“Enlightening and provocative”, “an important and timely publication” and “a useful study on our institutional framework in the Caribbean” are some of the words used to describe the latest work of political scientist, Cynthia Barrow-Giles – The National Integrity System and Governance in the Commonwealth Caribbean.
The 14-chapter book examines the National Integrity System (NIS), an international anti-corruption framework, and how the principles outlined in it have or have not been applied in the Caribbean region, especially in the Organization of Eastern Caribbean States (OECS) member countries and Barbados.
Barrow-Giles stated, “The book is not about corruption per se; it focuses on the potential for corruption owing to institutional weaknesses in the region.”
Specifically, “The book is a collection of newspaper articles on the state of play with the NIS in the Caribbean. It represents over two decades of work around the NIS, concerns related to the perpetuation of corruption in the Caribbean, and the reluctance of the political elite to deal with its presence and take proactive measures to manage it.”
Former head of the Department of Government, Sociology and Social Work and publisher of the book Dr Farley Brathwaite, said it was “enlightening and provocative” and commended Barrow-Giles for using a combination of theory and empirical evidence to put it together. In reviewing the publication, Josh Drayton, a lecturer at UWI’s St Augustine Campus stated, “She has sought to debunk the widely held myth about places that seem ‘clean’ according to the global index, and uses anecdotal coverage and investigations especially those incidents highlighted in the media to illustrate her point. It will be a good reference text for students looking at governance and corruption in the Caribbean. [Barrow-Giles] balances the role of academic and public advocate, leading into the debate and helping the wider public to understand these concepts.”
Meanwhile, current head of the Department of Government, Sociology and Social Work Dr Tennyson Joseph said “There are often misconceptions about political scientists and the work they do, since a lot of our public discourse is criticism of public policy decisions and those who make them, which is a problem in small societies like ours.

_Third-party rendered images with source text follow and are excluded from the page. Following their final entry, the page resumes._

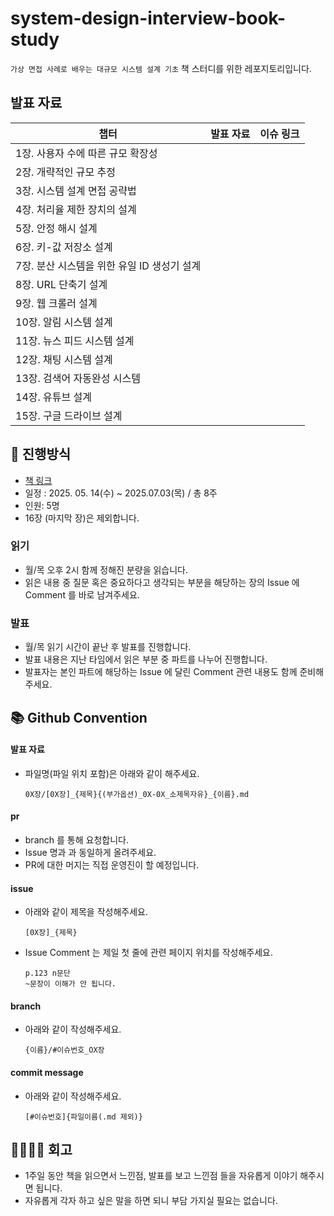 # system-design-interview-book-study
`가상 면접 사례로 배우는 대규모 시스템 설계 기초` 책 스터디를 위한 레포지토리입니다.

## 발표 자료
| 챕터                          | 발표 자료 | 이슈 링크 |
|-----------------------------|:------|:------|
| 1장. 사용자 수에 따른 규모 확장성        |       |       |
| 2장. 개략적인 규모 추정              |       |       |
| 3장. 시스템 설계 면접 공략법           |       |       |
| 4장. 처리율 제한 장치의 설계           |       |       |
| 5장. 안정 해시 설계                |       |       |
| 6장. 키-값 저장소 설계              |       |       |
| 7장. 분산 시스템을 위한 유일 ID 생성기 설계 |       |       |
| 8장. URL 단축기 설계              |       |       |
| 9장. 웹 크롤러 설계                |       |       |
| 10장. 알림 시스템 설계              |       |       |
| 11장. 뉴스 피드 시스템 설계           |       |       |
| 12장. 채팅 시스템 설계              |       |       |
| 13장. 검색어 자동완성 시스템           |       |       |
| 14장. 유튜브 설계                 |       |       |
| 15장. 구글 드라이브 설계             |       |       |

## 📜 진행방식
- [책 링크](http://www.yes24.com/Product/Goods/102819435)
- 일정 : 2025. 05. 14(수) ~ 2025.07.03(목) / 총 8주
- 인원: 5명
- 16장 (마지막 장)은 제외합니다.

### 읽기
- 월/목 오후 2시 함께 정해진 분량을 읽습니다.
- 읽은 내용 중 질문 혹은 중요하다고 생각되는 부분을 해당하는 장의 Issue 에 Comment 를 바로 남겨주세요.

### 발표
- 월/목 읽기 시간이 끝난 후 발표를 진행합니다.
- 발표 내용은 지난 타임에서 읽은 부분 중 파트를 나누어 진행합니다.
- 발표자는 본인 파트에 해당하는 Issue 에 달린 Comment 관련 내용도 함께 준비해주세요.

## 📚 Github Convention

#### 발표 자료 
  - 파일명(파일 위치 포함)은 아래와 같이 해주세요.
    ```
    0X장/[0X장]_{제목}{(부가옵션)_0X-0X_소제목자유}_{이름}.md
    ```
#### pr
  - branch 를 통해 요청합니다. 
  - Issue 명과 과 동일하게 올려주세요.
  - PR에 대한 머지는 직접 운영진이 할 예정입니다.

#### issue 
  - 아래와 같이 제목을 작성해주세요.
    ```
    [0X장]_{제목}
    ```
  - Issue Comment 는 제일 첫 줄에 관련 페이지 위치를 작성해주세요.
    ```
    p.123 n문단
    ~문장이 이해가 안 됩니다.
    ```
#### branch 
  - 아래와 같이 작성해주세요.
    ```
    {이름}/#이슈번호_OX장
    ```
#### commit message 
  - 아래와 같이 작성해주세요.
    ```
    [#이슈번호]{파일이름(.md 제외)}
    ```

## 👨‍👩‍👧‍👦 회고

- 1주일 동안 책을 읽으면서 느낀점, 발표를 보고 느낀점 들을 자유롭게 이야기 해주시면 됩니다.
- 자유롭게 각자 하고 싶은 말을 하면 되니 부담 가지실 필요는 없습니다.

This book is a counter-narrative to what people think of political scientists, and it is an important contribution to political science, public policy and governmental research in the Caribbean.”
During the book launch held at the 3Ws Oval at UWI Cave Hill Campus, copies were presented to Barbados’ Ombudsman, Valton Bend; former Prime Minister of DominicaEdison James, and Director of the National Library Service Loleta Parris.